California is bracing for a life-threatening and potentially historic storm today, February 17, with the arrival of some of the nastiest weather to hit the state in many years. Conditions will go downhill in a hurry through the day as the dreary slog of driving rains, gusty winds, and intense mountain snows blankets the Golden State to begin the weekend.
The latest forecasts from the National Weather Service paint a bleak picture for California and its sprawling countryside. A sustained thump of heavy rain will cover the state during the day on Friday, but the system will begin to pick up steam as it approaches shore closer to nightfall. Heavy rain and strong winds don't seem like too big of a deal to most of us around the country, but California, with its population of around 39 million, is home to more people than 22 other states combined. Any major weather event that affects such a large segment of the population will create huge problems, especially in such a disaster-prone region of the country.
Several inches of rain are possible just about everywhere in California save for the mountains, where the precipitation will fall as many feet of snow, and the southern half of the Central Valley, where the Coast Ranges will block rain from reaching the low-lying center of the state in a phenomenon known as a rain shadow. The heaviest rain will fall in southern California near Los Angeles, where up to six inches of rain are possible in the more intense showers and thunderstorms that develop.
Rainfall totals could reach record territory in L.A., where this storm could make today one of the 10 wettest days ever recorded at Los Angeles International Airport, and it could come close to the top of the list in downtown L.A. The storm system causing all of the trouble could rank among some of the strongest low-pressure systems ever recorded off the coast of California; some weather models are predicting a minimum central pressure lower than 990 millibars—a pressure you'd expect to find in a weak hurricane.
Flash flooding will be a major concern in areas that experience sustained heavy rainfall. The National Weather Service's latest assessment of the flash flood risk in California shows that rainfall rates of only around one inch of rain per hour could lead to flash flooding. The threat for flooding from this storm is compounded by multiple factors that many other parts of the United States don't have to worry about, including rough terrain, burned ground from wildfires, and the fact that the soil is still recovering from the years-long drought that's just now starting to wane. These natural factors, in addition to urban sprawl, limit how quickly rainwater can run off into sewage systems and natural waterways.

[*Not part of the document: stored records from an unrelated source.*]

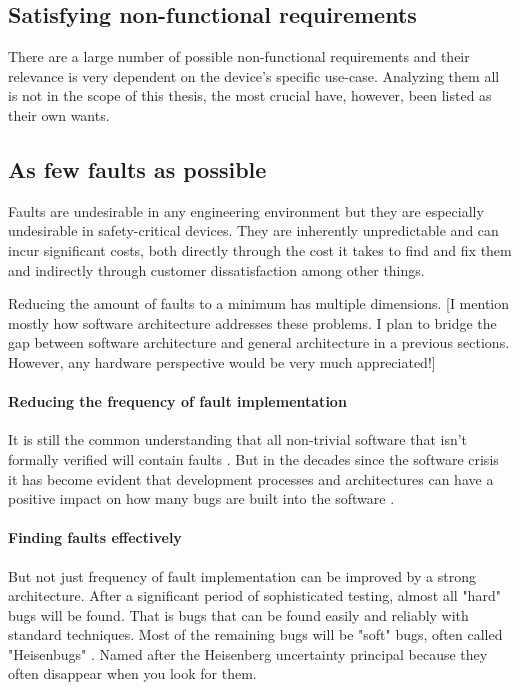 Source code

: \subsection{Satisfying non-functional requirements}
There are a large number of possible non-functional requirements and their relevance is very dependent on the device's specific use-case. Analyzing them all is not in the scope of this thesis, the most crucial have, however, been listed as their own wants. 

\subsection{As few faults as possible}
Faults are undesirable in any engineering environment but they are especially undesirable in safety-critical devices. They are inherently unpredictable and can incur significant costs, both directly through the cost it takes to find and fix them and indirectly through customer dissatisfaction among other things.

Reducing the amount of faults to a minimum has multiple dimensions. 
[I mention mostly how software architecture addresses these problems. I plan to bridge the gap between software architecture and general architecture in a previous sections. However, any hardware perspective would be very much appreciated!]
\paragraph{Reducing the frequency of fault implementation}
It is still the common understanding that all non-trivial software that isn't formally verified will contain faults \cite{Klein.2009}. But in the decades since the software crisis it has become evident that development processes and architectures can have a positive impact on how many bugs are built into the software \cite{Randell.1996}.  
\paragraph{Finding faults effectively}
But not just frequency of fault implementation can be improved by a strong architecture. After a significant period of sophisticated testing, almost all "hard" bugs will be found. That is bugs that can be found easily and reliably
with standard techniques. Most of the remaining bugs will be "soft" bugs, often called "Heisenbugs" \cite{Gray.1986}. Named after the Heisenberg uncertainty principal because they often disappear when you look for them. 

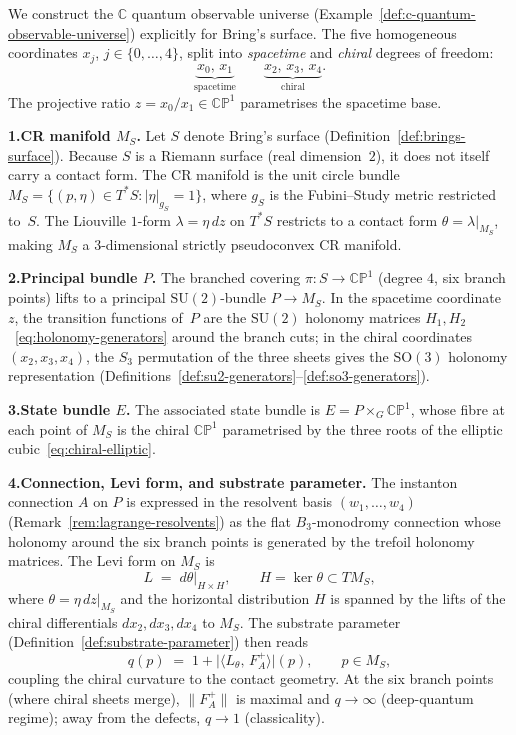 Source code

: \begin{remark}
\label{rem:brings-qou-4tuple}
We construct the $\mathbb{C}$ quantum observable universe
(Example~\ref{def:c-quantum-observable-universe}) explicitly for Bring's
surface.  The five homogeneous coordinates $x_j$, $j\in\{0,\dots,4\}$,
split into \emph{spacetime} and \emph{chiral} degrees of freedom:
\[
  \underbrace{x_0,\, x_1}_{\text{spacetime}}
  \qquad
  \underbrace{x_2,\, x_3,\, x_4}_{\text{chiral}}.
\]
The projective ratio $z = x_0/x_1 \in \mathbb{CP}^1$ parametrises the
spacetime base.

\medskip
\noindent\textbf{1.\;CR manifold $M_S$.}\;
Let $S$ denote Bring's surface (Definition~\ref{def:brings-surface}).
Because $S$ is a Riemann surface (real dimension~$2$), it does not itself
carry a contact form.  The CR manifold is the unit circle bundle
$M_S = \{(p,\eta) \in T^*S : \lvert\eta\rvert_{g_S} = 1\}$,
where $g_S$ is the Fubini--Study metric restricted to~$S$.  The Liouville
$1$-form $\lambda = \eta\,dz$ on $T^*S$ restricts to a contact form
$\theta = \lambda\big|_{M_S}$, making $M_S$ a $3$-dimensional strictly
pseudoconvex CR manifold.

\medskip
\noindent\textbf{2.\;Principal bundle $P$.}\;
The branched covering $\pi\colon S \to \mathbb{CP}^1$ (degree $4$, six
branch points) lifts to a principal $\mathrm{SU}(2)$-bundle
$P \to M_S$.  In the spacetime coordinate~$z$, the transition functions
of~$P$ are the $\mathrm{SU}(2)$ holonomy matrices
$H_1,H_2$~\eqref{eq:holonomy-generators} around the branch cuts; in the
chiral coordinates $(x_2,x_3,x_4)$, the $S_3$ permutation of the three
sheets gives the $\mathrm{SO}(3)$ holonomy representation
(Definitions~\ref{def:su2-generators}--\ref{def:so3-generators}).

\medskip
\noindent\textbf{3.\;State bundle $E$.}\;
The associated state bundle is $E = P \times_G \mathbb{CP}^1$,
whose fibre at each point of $M_S$ is the chiral
$\mathbb{CP}^1$ parametrised by the three roots of the elliptic
cubic~\eqref{eq:chiral-elliptic}.

\medskip
\noindent\textbf{4.\;Connection, Levi form, and substrate parameter.}\;
The instanton connection $A$ on $P$ is expressed in the resolvent basis
$(w_1,\dots,w_4)$ (Remark~\ref{rem:lagrange-resolvents}) as the flat
$B_3$-monodromy connection whose holonomy around the six branch points is
generated by the trefoil holonomy matrices.  The Levi form on $M_S$ is
\[
  L \;=\; d\theta\big|_{H \times H},
  \qquad H = \ker\theta \subset TM_S,
\]
where $\theta = \eta\,dz\big|_{M_S}$ and the horizontal distribution $H$ is
spanned by the lifts of the chiral differentials $dx_2, dx_3, dx_4$ to
$M_S$.  The substrate parameter
(Definition~\ref{def:substrate-parameter}) then reads
\[
  q(p) \;=\; 1 + \lvert\langle L_\theta,\, F_A^+ \rangle\rvert(p),
  \qquad p \in M_S,
\]
coupling the chiral curvature to the contact geometry.  At the six branch
points (where chiral sheets merge), $\lVert F_A^+\rVert$ is maximal and
$q \to \infty$ (deep-quantum regime); away from the defects,
$q \to 1$ (classicality).


\end{remark}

Areas that suffered under an immense drought for most of the past decade wished for rain every winter, but this winter's steady rains have been too much of a good thing. Not only do residents now have to worry about flash flooding and mudslides, but folks who live downstream of the Oroville Dam have some extra concerns. Recent rains pushed Lake Oroville, situated north of Sacramento, California, beyond its capacity, sending water cascading down its two spillways. Tens of thousands of people had to evacuate last week when the dam's emergency spillway came perilously close to failing due to water eroding the soil and rock near the structure. The lake's water level has slowly receded in the days since, but this rainstorm could push water back to the same dangerous level we saw just a couple of days ago.